═════ EXTRACTED DATA ═════

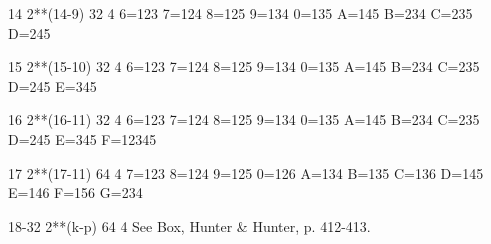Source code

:       14      2**(14-9)   32      4     6=123 7=124
                                        8=125 9=134
                                        0=135 A=145
                                        B=234 C=235
                                        D=245
 
      15      2**(15-10)  32      4     6=123 7=124
                                        8=125 9=134
                                        0=135 A=145
                                        B=234 C=235
                                        D=245 E=345
 
      16      2**(16-11)  32      4     6=123 7=124
                                        8=125 9=134
                                        0=135 A=145
                                        B=234 C=235
                                        D=245 E=345
                                        F=12345
 
      17      2**(17-11)  64      4     7=123 8=124
                                        9=125 0=126
                                        A=134 B=135
                                        C=136 D=145
                                        E=146 F=156
                                        G=234
 
      18-32   2**(k-p)    64      4     See Box,
                                        Hunter &
                                        Hunter, p.
                                        412-413.
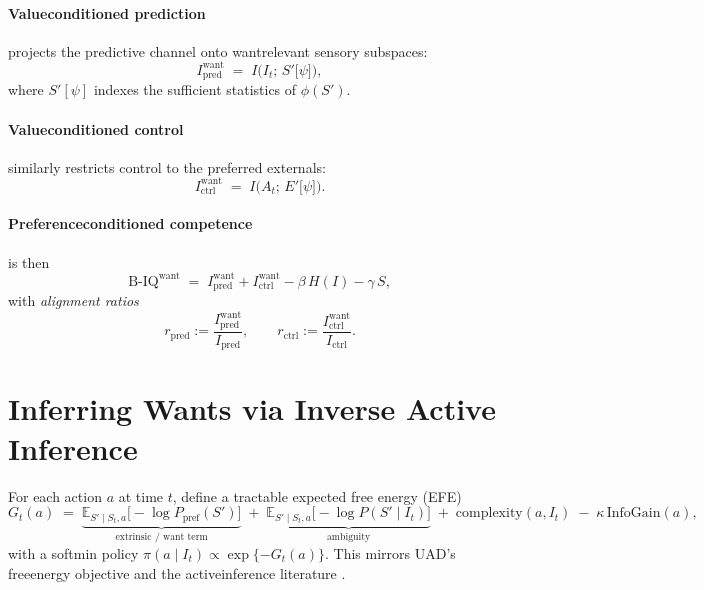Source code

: \documentclass[11pt]{article}
\begin{document}
\paragraph{Value\textendash conditioned prediction} projects the predictive channel onto want\textendash relevant sensory subspaces:
\begin{equation}
I^{\text{want}}_{\mathrm{pred}} \;=\; I\big(I_t;\, S'\big[\psi\big]\big),
\end{equation}
where $S'[\psi]$ indexes the sufficient statistics of $\phi(S')$.

\paragraph{Value\textendash conditioned control} similarly restricts control to the preferred externals:
\begin{equation}
I^{\text{want}}_{\mathrm{ctrl}} \;=\; I\big(A_t;\, E'\big[\psi\big]\big).
\end{equation}

\paragraph{Preference\textendash conditioned competence} is then
\begin{equation}
\mathrm{B\text{-}IQ}^{\text{want}} \;=\; I^{\text{want}}_{\mathrm{pred}} + I^{\text{want}}_{\mathrm{ctrl}} - \beta\,H(I) - \gamma\,S,
\end{equation}
with \emph{alignment ratios}
\begin{equation}
 r_{\mathrm{pred}} := \frac{I^{\text{want}}_{\mathrm{pred}}}{I_{\mathrm{pred}}}, \qquad r_{\mathrm{ctrl}} := \frac{I^{\text{want}}_{\mathrm{ctrl}}}{I_{\mathrm{ctrl}}}.
\end{equation}

\section{Inferring Wants via Inverse Active Inference}
\label{sec:inverse}
For each action $a$ at time $t$, define a tractable expected free energy (EFE)
\begin{equation}
G_t(a) \;=\; \underbrace{\mathbb E_{S'\mid S_t,a}\big[-\log P_{\mathrm{pref}}(S')\big]}_{\text{extrinsic / want term}}\; +\; \underbrace{\mathbb E_{S'\mid S_t,a}\big[-\log P(S'\mid I_t)\big]}_{\text{ambiguity}}\; +\; \mathrm{complexity}(a,I_t)\; -\; \kappa\,\mathrm{InfoGain}(a),
\end{equation}
with a softmin policy $\pi(a\mid I_t) \propto \exp\{-G_t(a)\}$. This mirrors UAD's free\textendash energy objective \citep{ZarnckeUAD} and the active\textendash inference literature \citep{Friston2010}.
\end{document}
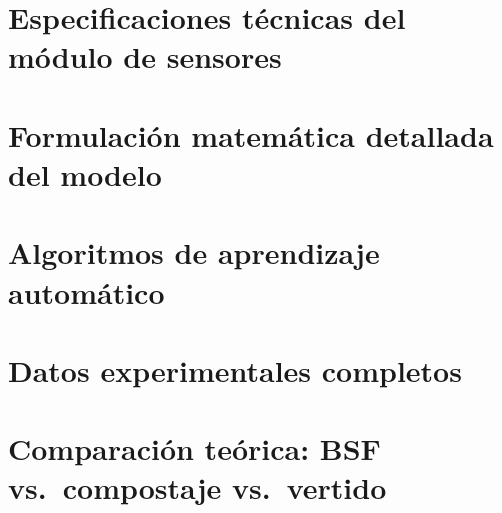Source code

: \documentclass[10pt,spanish,fleqn,openany,twoside,letterpaper]{book}
\begin{document}
\chapter{Especificaciones técnicas del módulo de sensores}

\chapter{Formulación matemática detallada del modelo}

\chapter{Algoritmos de aprendizaje automático}

\chapter{Datos experimentales completos}

\chapter{Comparación teórica: BSF vs.\ compostaje vs.\ vertido}


\setlength{\parskip}{0.5em} 
\pagestyle{plain}
\renewcommand{\bibfont}{\scriptsize}
\printbibliography
\end{document}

═════

[EXERCISE AIM]: Please filter the listing down to lines that include the word "mathrm".

[YOUR SOLUTION]:
I^{\text{want}}_{\mathrm{pred}} \;=\; I\big(I_t;\, S'\big[\psi\big]\big),
I^{\text{want}}_{\mathrm{ctrl}} \;=\; I\big(A_t;\, E'\big[\psi\big]\big).
\mathrm{B\text{-}IQ}^{\text{want}} \;=\; I^{\text{want}}_{\mathrm{pred}} + I^{\text{want}}_{\mathrm{ctrl}} - \beta\,H(I) - \gamma\,S,
 r_{\mathrm{pred}} := \frac{I^{\text{want}}_{\mathrm{pred}}}{I_{\mathrm{pred}}}, \qquad r_{\mathrm{ctrl}} := \frac{I^{\text{want}}_{\mathrm{ctrl}}}{I_{\mathrm{ctrl}}}.
G_t(a) \;=\; \underbrace{\mathbb E_{S'\mid S_t,a}\big[-\log P_{\mathrm{pref}}(S')\big]}_{\text{extrinsic / want term}}\; +\; \underbrace{\mathbb E_{S'\mid S_t,a}\big[-\log P(S'\mid I_t)\big]}_{\text{ambiguity}}\; +\; \mathrm{complexity}(a,I_t)\; -\; \kappa\,\mathrm{InfoGain}(a),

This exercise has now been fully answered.